How can I avoid validation against DTD using DOM parsing?
I want to parse XML from a stream source like a socket which includes a DOCTYPE reference.
Everything left by default settings, the DocumentBuilder.parse(InputStream is); method tries to read the DTD.
This causes an exception because the DTD file couldn't be found in current working directory.
I know that I could set the factory to non validating by DocumentBuilder.setValidating(false);
But I wonder why it's needed because the default value for this property is false.
In case of SAX parsing I've seen that people use SAXParser.setProperty(String name, Object value); to achieve non validation.
However, DocumentBuilderFactory doesn't implement setProperty().

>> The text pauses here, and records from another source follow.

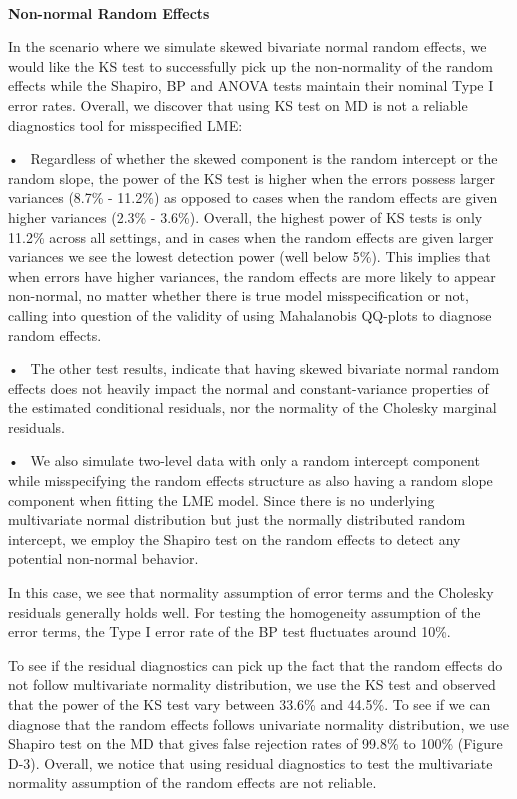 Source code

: \documentclass[12pt]{article}
\begin{document}
~

\textbf{Non-normal Random Effects}

In the scenario where we simulate skewed bivariate normal random
effects, we would like the KS test to successfully pick up the
non-normality of the random effects while the Shapiro, BP and ANOVA
tests maintain their nominal Type I error rates. Overall, we discover
that using KS test on MD is not a reliable diagnostics tool for
misspecified LME:

• ~Regardless of whether the skewed component is the random intercept or
the random slope, the power of the KS test is higher when the errors
possess larger variances (8.7\% - 11.2\%) as opposed to cases when the
random effects are given higher variances (2.3\% - 3.6\%). Overall, the
highest power of KS tests is only 11.2\% across all settings, and in
cases when the random effects are given larger variances we see the
lowest detection power (well below 5\%). This implies that when errors
have higher variances, the random effects are more likely to appear
non-normal, no matter whether there is true model misspecification or
not, calling into question of the validity of using Mahalanobis QQ-plots
to diagnose random effects.

• ~The other test results, indicate that having skewed bivariate normal
random effects does not heavily impact the normal and constant-variance
properties of the estimated conditional residuals, nor the normality of
the Cholesky marginal residuals.

• ~We also simulate two-level data with only a random intercept
component while misspecifying the random effects structure as also
having a random slope component when fitting the LME model. Since there
is no underlying multivariate normal distribution but just the normally
distributed random intercept, we employ the Shapiro test on the random
effects to detect any potential non-normal behavior.

In this case, we see that normality assumption of error terms and the
Cholesky residuals generally holds well. For testing the homogeneity
assumption of the error terms, the Type I error rate of the BP test
fluctuates around 10\%.

To see if the residual diagnostics can pick up the fact that the random
effects do not follow multivariate normality distribution, we use the KS
test and observed that the power of the KS test vary between 33.6\% and
44.5\%. To see if we can diagnose that the random effects follows
univariate normality distribution, we use Shapiro test on the MD that
gives false rejection rates of 99.8\% to 100\% (Figure D-3). Overall, we
notice that using residual diagnostics to test the multivariate
normality assumption of the random effects are not reliable.
\end{document}
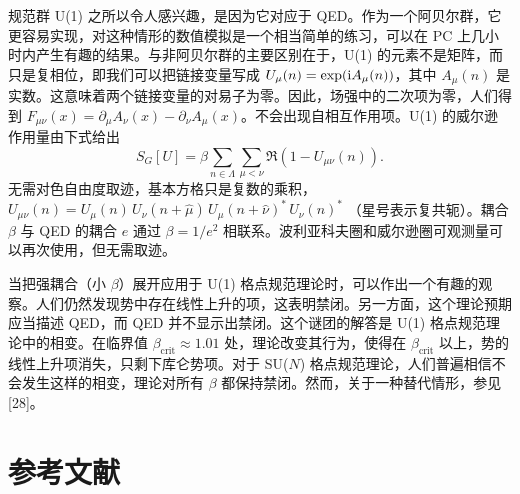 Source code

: 规范群 U(1) 之所以令人感兴趣，是因为它对应于 QED。作为一个阿贝尔群，它更容易实现，对这种情形的数值模拟是一个相当简单的练习，可以在 PC 上几小时内产生有趣的结果。与非阿贝尔群的主要区别在于，U(1) 的元素不是矩阵，而只是复相位，即我们可以把链接变量写成 $U_\mu(n) = \exp(\im A_\mu(n))$，其中 $A_\mu(n)$ 是实数。这意味着两个链接变量的对易子为零。因此，场强中的二次项为零，人们得到 $F_{\mu\nu}(x) = \partial_\mu A_\nu(x) - \partial_\nu A_\mu(x)$。不会出现自相互作用项。U(1) 的威尔逊作用量由下式给出
\begin{equation}
  S_G[U] = \beta\sum_{n\in\Lambda}\sum_{\mu<\nu}
    \Re\!\left(1 - U_{\mu\nu}(n)\right) .
\end{equation}
无需对色自由度取迹，基本方格只是复数的乘积，
$U_{\mu\nu}(n) = U_\mu(n)\,U_\nu(n+\hat\mu)\,U_\mu(n+\hat\nu)^*\,U_\nu(n)^*$
（星号表示复共轭）。耦合 $\beta$ 与 QED 的耦合 $e$ 通过 $\beta = 1/e^2$ 相联系。波利亚科夫圈和威尔逊圈可观测量可以再次使用，但无需取迹。

当把强耦合（小 $\beta$）展开应用于 U(1) 格点规范理论时，可以作出一个有趣的观察。人们仍然发现势中存在线性上升的项，这表明禁闭。另一方面，这个理论预期应当描述 QED，而 QED 并不显示出禁闭。这个谜团的解答是 U(1) 格点规范理论中的相变。在临界值 $\beta_{\mathrm{crit}} \approx 1.01$ 处，理论改变其行为，使得在 $\beta_{\mathrm{crit}}$ 以上，势的线性上升项消失，只剩下库仑势项。对于 SU($N$) 格点规范理论，人们普遍相信不会发生这样的相变，理论对所有 $\beta$ 都保持禁闭。然而，关于一种替代情形，参见 [28]。

\section*{参考文献}


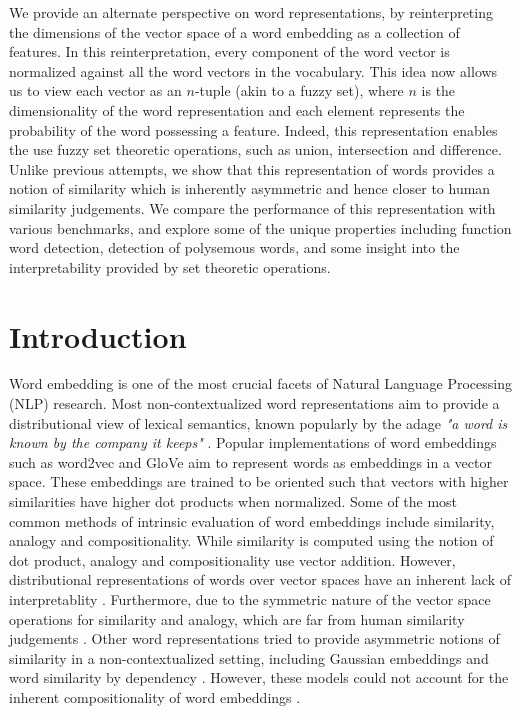 \documentclass[11pt]{book}
\newcommand{\citep}[1]{\cite{#1}}
\begin{document}
We provide an alternate perspective on word representations, by
reinterpreting the dimensions of the vector space of a word embedding as a
collection of features. In this reinterpretation, every component of the word
vector is normalized against all the word vectors in the vocabulary. This idea
now allows us to view each vector as an $n$-tuple (akin to a fuzzy set), where
$n$ is the dimensionality of the word representation and each element
represents the probability of the word possessing a feature. Indeed, this
representation enables the use fuzzy set theoretic operations, such as union,
intersection and difference. Unlike previous attempts, we show that this
representation of words provides a notion of similarity which is inherently
asymmetric and hence closer to human similarity judgements. We compare the
performance of this representation with various benchmarks, and explore some of
the unique properties including function word detection, detection of
polysemous words, and some insight into the interpretability provided by set
theoretic operations.

\section{Introduction} \label{sec: intro}

Word embedding is one of the most crucial facets of Natural Language Processing
(NLP) research. Most non-contextualized word representations aim to provide a
distributional view of lexical semantics, known popularly by the adage
\textit{"a word is known by the company it keeps"} \citep{firth1957synopsis}.
Popular implementations of word embeddings such as word2vec
\citep{mikolov2013efficient} and GloVe \citep{pennington2014glove} aim to
represent words as embeddings in a vector space. These embeddings are trained
to be oriented such that vectors with higher similarities have higher dot
products when normalized. Some of the most common methods of intrinsic
evaluation of word embeddings include similarity, analogy and compositionality.
While similarity is computed using the notion of dot product, analogy and
compositionality use vector addition.
However, distributional representations of words over vector spaces have an
inherent lack of interpretablity \citep{goldberg2014word2vec}. Furthermore, due
to the symmetric nature of the vector space operations for similarity and
analogy, which are far from human similarity judgements
\citep{tversky1977features}. Other word representations tried to provide
asymmetric notions of similarity in a non-contextualized setting, including
Gaussian embeddings \citep{vilnis2014word} and word similarity by dependency
\citep{gawron2014improving}. However, these models could not account for the
inherent compositionality of word embeddings \citep{mikolov2013distributed}.
\end{document}
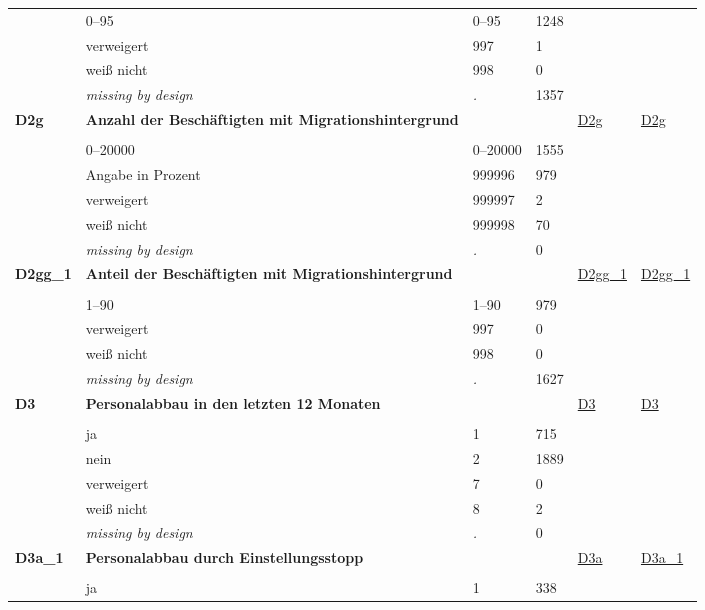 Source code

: \begin{longtable}{| L{2.45cm} | L{6cm} | C{1.5cm} | R{1cm} | C{2.25cm} | C{2.25cm} |}
   & 0--95 & 0--95 & 1248 &  &  \\ 
   & verweigert & 997 & 1 &  &  \\ 
   & weiß nicht & 998 & 0 &  &  \\ 
   & \textit{missing by design} & \textit{.} & 1357 &  &  \\ 
   \midrule
\textbf{D2g}\label{var:D2g} & \textbf{Anzahl der Beschäftigten mit Migrationshintergrund} &  &  & \hyperref[D2g]{D2g} & \hyperref[var:suf:D2g]{D2g} \\ 
   &  &  &  &  &  \\ 
   & 0--20000 & 0--20000 & 1555 &  &  \\ 
   & Angabe in Prozent & 999996 & 979 &  &  \\ 
   & verweigert & 999997 & 2 &  &  \\ 
   & weiß nicht & 999998 & 70 &  &  \\ 
   & \textit{missing by design} & \textit{.} & 0 &  &  \\ 
   \midrule
\textbf{D2gg\_1}\label{var:D2gg:1} & \textbf{Anteil der Beschäftigten mit Migrationshintergrund} &  &  & \hyperref[D2gg:1]{D2gg\_1} & \hyperref[var:suf:D2gg:1]{D2gg\_1} \\ 
   &  &  &  &  &  \\ 
   & 1--90 & 1--90 & 979 &  &  \\ 
   & verweigert & 997 & 0 &  &  \\ 
   & weiß nicht & 998 & 0 &  &  \\ 
   & \textit{missing by design} & \textit{.} & 1627 &  &  \\ 
   \midrule
\textbf{D3}\label{var:D3} & \textbf{Personalabbau in den letzten 12 Monaten} &  &  & \hyperref[D3]{D3} & \hyperref[var:suf:D3]{D3} \\ 
   &  &  &  &  &  \\ 
   & ja & 1 & 715 &  &  \\ 
   & nein & 2 & 1889 &  &  \\ 
   & verweigert & 7 & 0 &  &  \\ 
   & weiß nicht & 8 & 2 &  &  \\ 
   & \textit{missing by design} & \textit{.} & 0 &  &  \\ 
   \midrule
\textbf{D3a\_1}\label{var:D3a:1} & \textbf{Personalabbau durch Einstellungsstopp} &  &  & \hyperref[D3a]{D3a} & \hyperref[var:suf:D3a:1]{D3a\_1} \\ 
   &  &  &  &  &  \\ 
   & ja & 1 & 338 &  &  \\ 

\end{longtable}
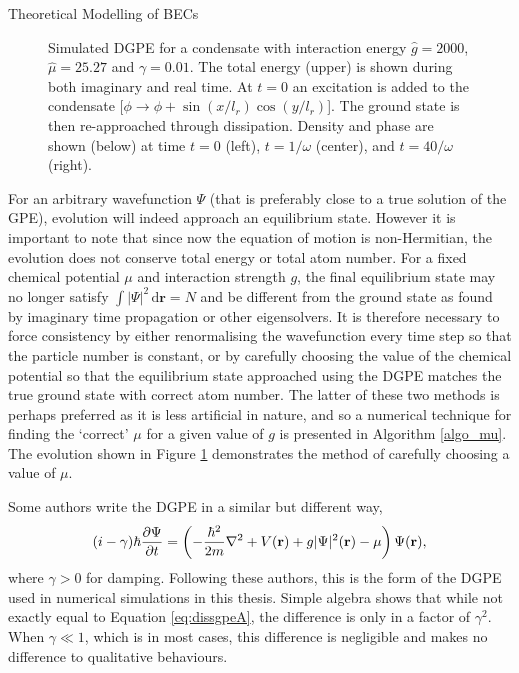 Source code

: \begin{chapter}{\label{cha:theoretical_model}Theoretical Modelling of BECs}
\begin{figure}[!ht]
	\caption{Simulated DGPE for a condensate with interaction energy $\hat{g}=2000$, $\hat{\mu}=25.27$ and $\gamma=0.01$. The total energy (upper) is shown during both imaginary and real time. At $t = 0$ an excitation is added to the condensate [$\phi\rightarrow \phi + \sin(x/l_r)\cos(y/l_r)$]. The ground state is then re-approached through dissipation. Density and phase are shown (below) at time $t=0$ (left), $t=1/\omega$ (center), and $t=40/\omega$ (right).}\label{fig_excitationdecay}
\end{figure}

	For an arbitrary wavefunction $\Psi$ (that is preferably close to a true solution of the GPE), evolution will indeed approach an equilibrium state. However it is important to note that since now the equation of motion is non-Hermitian, the evolution does not conserve total energy or total atom number. For a fixed chemical potential $\mu$ and interaction strength $g$, the final equilibrium state may no longer satisfy $\int\!|\Psi|^2\,\mathrm{d}\mathbf{r} = N$ and be different from the ground state as found by imaginary time propagation or other eigensolvers. It is therefore necessary to force consistency by either renormalising the wavefunction every time step so that the particle number is constant, or by carefully choosing the value of the chemical potential so that the equilibrium state approached using the DGPE matches the true ground state with correct atom number. The latter of these two methods is perhaps preferred as it is less artificial in nature, and so a numerical technique for finding the `correct' $\mu$ for a given value of $g$ is presented in Algorithm \ref{algo_mu}. The evolution shown in Figure \ref{fig_excitationdecay} demonstrates the method of carefully choosing a value of $\mu$.

	Some authors \cite{tsubota_kasamatsu_02,madarassy_barenghi_08} write the DGPE in a similar but different way,
	\begin{equation}\label{eq:dissgpeB}
		(i-\gamma)\hbar \frac{\partial \Psi}{\partial t} = \left( -\frac{\hbar^2 }{2m}\nabla^2 + V({\bf r}) + g|\Psi|^2({\bf r}) - \mu \right) \Psi({\bf r}),
	\end{equation}
	where $\gamma > 0$ for damping. Following these authors, this is the form of the DGPE used in numerical simulations in this thesis. Simple algebra shows that while not exactly equal to Equation \ref{eq:dissgpeA}, the difference is only in a factor of $\gamma^2$. When $\gamma \ll 1$, which is in most cases, this difference is negligible and makes no difference to qualitative behaviours.


\end{chapter}
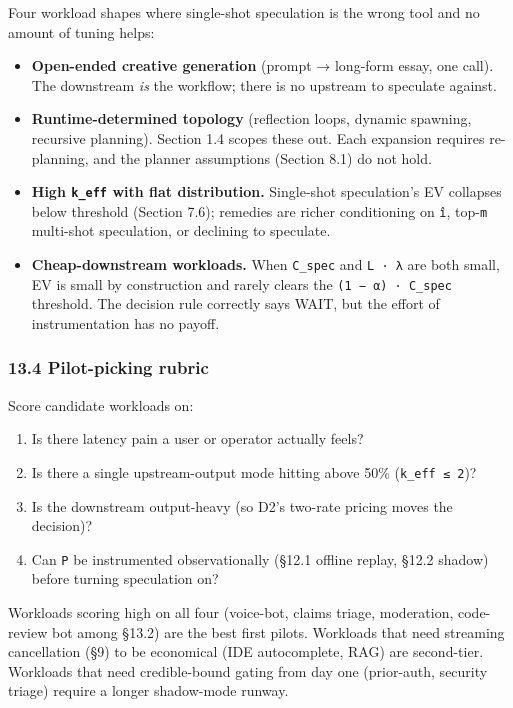 \documentclass[
  11pt,
]{article}
\providecommand{\tightlist}{%
  \setlength{\itemsep}{0pt}\setlength{\parskip}{0pt}}
\begin{document}
Four workload shapes where single-shot speculation is the wrong tool and
no amount of tuning helps:

\begin{itemize}
\tightlist
\item
  \textbf{Open-ended creative generation} (prompt → long-form essay, one
  call). The downstream \emph{is} the workflow; there is no upstream to
  speculate against.
\item
  \textbf{Runtime-determined topology} (reflection loops, dynamic
  spawning, recursive planning). Section 1.4 scopes these out. Each
  expansion requires re-planning, and the planner assumptions (Section
  8.1) do not hold.
\item
  \textbf{High \texttt{k\_eff} with flat distribution.} Single-shot
  speculation's EV collapses below threshold (Section 7.6); remedies are
  richer conditioning on \texttt{î}, top-\texttt{m} multi-shot
  speculation, or declining to speculate.
\item
  \textbf{Cheap-downstream workloads.} When \texttt{C\_spec} and
  \texttt{L\ ·\ λ} are both small, EV is small by construction and
  rarely clears the \texttt{(1\ −\ α)\ ·\ C\_spec} threshold. The
  decision rule correctly says WAIT, but the effort of instrumentation
  has no payoff.
\end{itemize}

\subsubsection{13.4 Pilot-picking rubric}\label{pilot-picking-rubric}

Score candidate workloads on:

\begin{enumerate}
\def\labelenumi{\arabic{enumi}.}
\tightlist
\item
  Is there latency pain a user or operator actually feels?
\item
  Is there a single upstream-output mode hitting above 50\%
  (\texttt{k\_eff\ ≤\ 2})?
\item
  Is the downstream output-heavy (so D2's two-rate pricing moves the
  decision)?
\item
  Can \texttt{P} be instrumented observationally (§12.1 offline replay,
  §12.2 shadow) before turning speculation on?
\end{enumerate}

Workloads scoring high on all four (voice-bot, claims triage,
moderation, code-review bot among §13.2) are the best first pilots.
Workloads that need streaming cancellation (§9) to be economical (IDE
autocomplete, RAG) are second-tier. Workloads that need credible-bound
gating from day one (prior-auth, security triage) require a longer
shadow-mode runway.
\end{document}

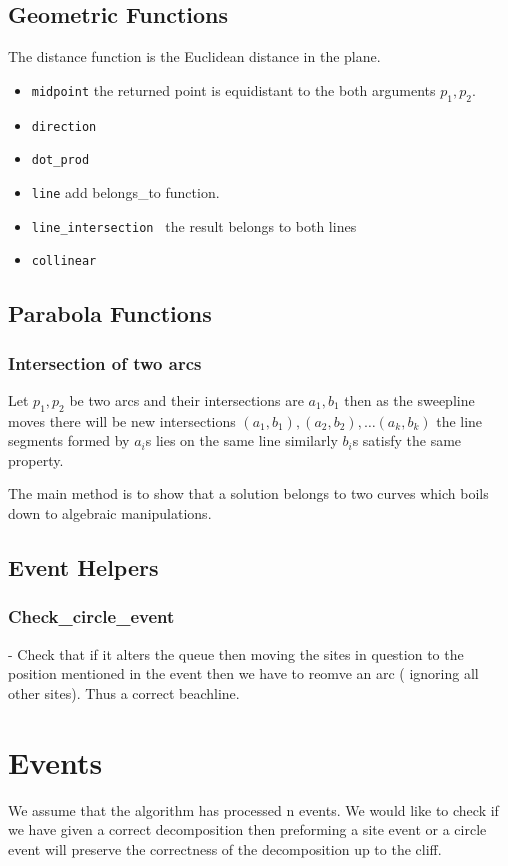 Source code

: \documentclass{article}
\begin{document}
\subsection{Geometric Functions}
The distance function is the Euclidean distance in the plane. 
\begin{itemize}
    \item {\tt midpoint} the returned point is equidistant to the both arguments $p_1, p_2$. 
    \item {\tt direction} 
    \item {\tt dot\_prod}
    \item {\tt line} add belongs\_to function.
    \item {\tt line\_intersection } the result belongs to both lines
    \item {\tt collinear} 
\end{itemize}

\subsection{Parabola Functions}
\subsubsection{Intersection of two arcs}
Let $p_1, p_2$ be two arcs and their intersections are $a_1, b_1$ then as the sweepline moves there will be new intersections $\left(a_1, b_1\right),\left(a_2, b_2\right),\dots \left(a_k, b_k\right)$ the line segments formed by $a_i$s lies on the same line similarly  $b_i$s satisfy the same property.

The main method is to show that a solution belongs to two curves which boils down to algebraic manipulations.

\subsection{Event Helpers}

\subsubsection{Check\_circle\_event}

- Check that if it alters the queue then moving the sites in question to the position mentioned in the event then we have to reomve an arc ( ignoring all other sites). Thus a correct beachline.



\section{Events}
We assume that the algorithm has processed n events. We would like to check if we have given a correct decomposition then preforming a site event or a circle event will preserve the correctness of the decomposition up to the cliff.
\end{document}
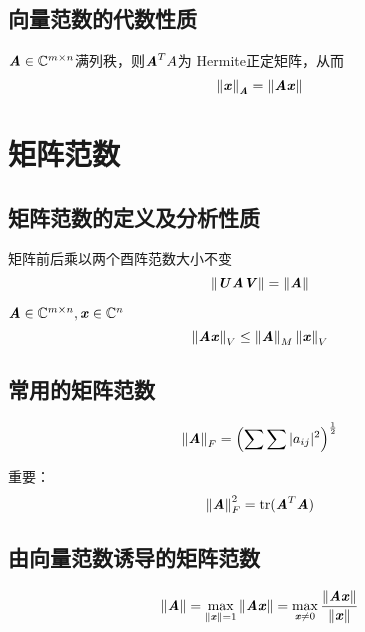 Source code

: \subsection{向量范数的代数性质}
\label{sub:向量范数的代数性质}

\begin{definition}
    $\MA \in \SetC^{m \times n}$满列秩，则$\MA^TA$为 \textrm{Hermite}正定矩阵，从而
    $$
    \norm{\Vx}_{\MA} = \norm{\MA \Vx}
    $$
\end{definition}

\section{矩阵范数}
\label{sec:矩阵范数}

\subsection{矩阵范数的定义及分析性质}
\label{sub:矩阵范数的定义及分析性质}

\begin{definition}[(广义)矩阵范数是酉不变的]
    矩阵前后乘以两个酉阵范数大小不变
    $$
    \norm{\MU \MA \MV} = \norm{\MA}
    $$
\end{definition}

\begin{definition}[矩阵范数与向量范数相容]
    $\MA \in \SetC^{m \times n}, \Vx \in \SetC^{n}$
    $$
    \norm{\MA \Vx}_{V} \leq \norm{\MA}_M \norm{\Vx}_V
    $$
\end{definition}


\subsection{常用的矩阵范数}
\label{sub:常用的矩阵范数}

\begin{definition}
    $$
    \norm{\MA}_F = \left ( \sum \sum |a_{ij}|^2 \right)^{\frac{1}{2}}
    $$
\end{definition}

重要：
$$
\norm{\MA}_F^2 = \mathrm{tr}(\MA^T\MA)
$$

\subsection{由向量范数诱导的矩阵范数}
\label{sub:由向量范数诱导的矩阵范数}

\begin{definition}[有向量范数诱导的矩阵范数或算子范数]
    $$
    \norm{\MA} = \max_{\norm{\Vx}=1} \norm{\MA \Vx} = \max_{\Vx \neq 0} \frac{\norm{\MA\Vx}}{\norm{\Vx}}
    $$
\end{definition}

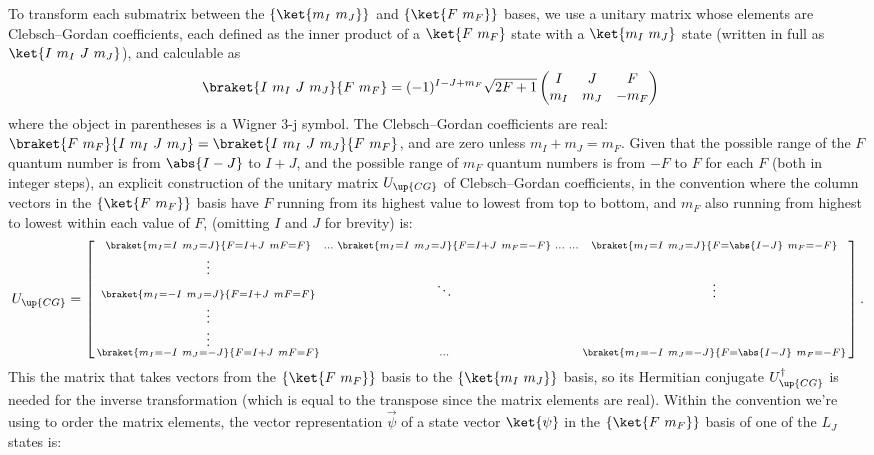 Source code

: To transform each submatrix between the $\{\ket{m_I\ m_J}\}$ and $\{\ket{F\ m_F}\}$ bases, we use a unitary matrix whose elements are Clebsch--Gordan coefficients, each defined as the inner product of a $\ket{F\ m_F}$ state with a $\ket{m_I\ m_J}$ state (written in full as $\ket{I\ m_I\ J\ m_J}$), and calculable as \cite{steck_rubidium_2015}
\begin{align}\label{eq:ClebschGordanCoeffs}
\braket{I\ m_I\ J\ m_J}{F\ m_F} &=
(-1)^{I - J + m_F}\sqrt{2F + 1}
\left(\begin{matrix}
I & J & F\\
m_I & m_J & -m_F\\
\end{matrix}\right)
\end{align}
where the object in parentheses is a Wigner $3$-j symbol. The Clebsch--Gordan coefficients are real: $\braket{F\ m_F}{I\ m_I\ J\ m_J} = \braket{I\ m_I\ J\ m_J}{F\ m_F}$, and are zero unless $m_I + m_J = m_F$.
Given that the possible range of the $F$ quantum number is from $\abs{I - J}$ to $I + J$, and the possible range of $m_F$ quantum numbers is from $-F$ to $F$ for each $F$ (both in integer steps), an explicit construction of the unitary matrix $U_\up{CG}$ of Clebsch--Gordan coefficients, in the convention where the column vectors in the $\{\ket{F\ m_F}\}$ basis have $F$ running from its highest value to lowest from top to bottom, and $m_F$ also running from highest to lowest within each value of $F$, (omitting $I$ and $J$ for brevity) is:
\begin{align}
U_\up{CG} = \left[\begin{smallmatrix}
\braket{m_I=I\ m_J=J}{F=I+J\ mF=F} & \hdots &
\braket{m_I=I\ m_J=J}{F=I+J\ m_F=-F} & \hdots &\hdots &
\braket{m_I=I\ m_J=J}{F=\abs{I - J}\ m_F=-F}\\
\vdots\\
\braket{m_I=-I\ m_J=J}{F=I+J\ mF=F} & & \ddots & & & \vdots\\
\vdots\\
\vdots\\
\braket{m_I=-I\ m_J=-J}{F=I+J\ mF=F} & & \hdots & & &
\braket{m_I=-I\ m_J=-J}{F=\abs{I - J}\ m_F=-F}\\
\end{smallmatrix}\right].
\end{align}
This the matrix that takes vectors from the $\{\ket{F\ m_F}\}$ basis to the $\{\ket{m_I\ m_J}\}$ basis, so its Hermitian conjugate $U^\dagger_\up{CG}$ is needed for the inverse transformation (which is equal to the transpose since the matrix elements are real). Within the convention we're using to order the matrix elements, the vector representation $\vec\psi$ of a state vector $\ket{\psi}$ in the $\{\ket{F\ m_F}\}$ basis of one of the $L_J$ states is:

DOMParser does but I'd like to use the proper interfaces instead cutting directly into the DOMParser.
How can I avoid validation against DTD using DOM
parsing?
I know that I could set the factory to non validating
by DocumentBuilder.setValidating(false);
But I wonder why it's needed because the default value
for this property is false.
Hi Carsten,
Take a look at the following code:
// get the XML document from the input stream
DocumentBuilderFactory docFactory = DocumentBuilderFactory.newInstance();
DocumentBuilder docBuilder = docFactory.newDocumentBuilder();
document = docBuilder.parse(inputStream);
When you call docFactory.newDocumentBuilder() you can never be sure what kind of document builder you actually will be returned. It could return any of the following classes, and possibly others: com.sun.xml.parser.DocumentBuilderImpl org.apache.xerces.jaxp.DocumentBuilderImpl
* org.apache.xindice.xml.jaxp.DocumentBuilderImpl
All you know for sure, is that it will extend the abstract class: DocumentBuilder. You are quite correct in asserting that default value for validation is false - however there is no way to enforce this through the abstract class. This is why the class interface provides the setValidating() method so that you can ensure that the DocumentBuilder will not validate.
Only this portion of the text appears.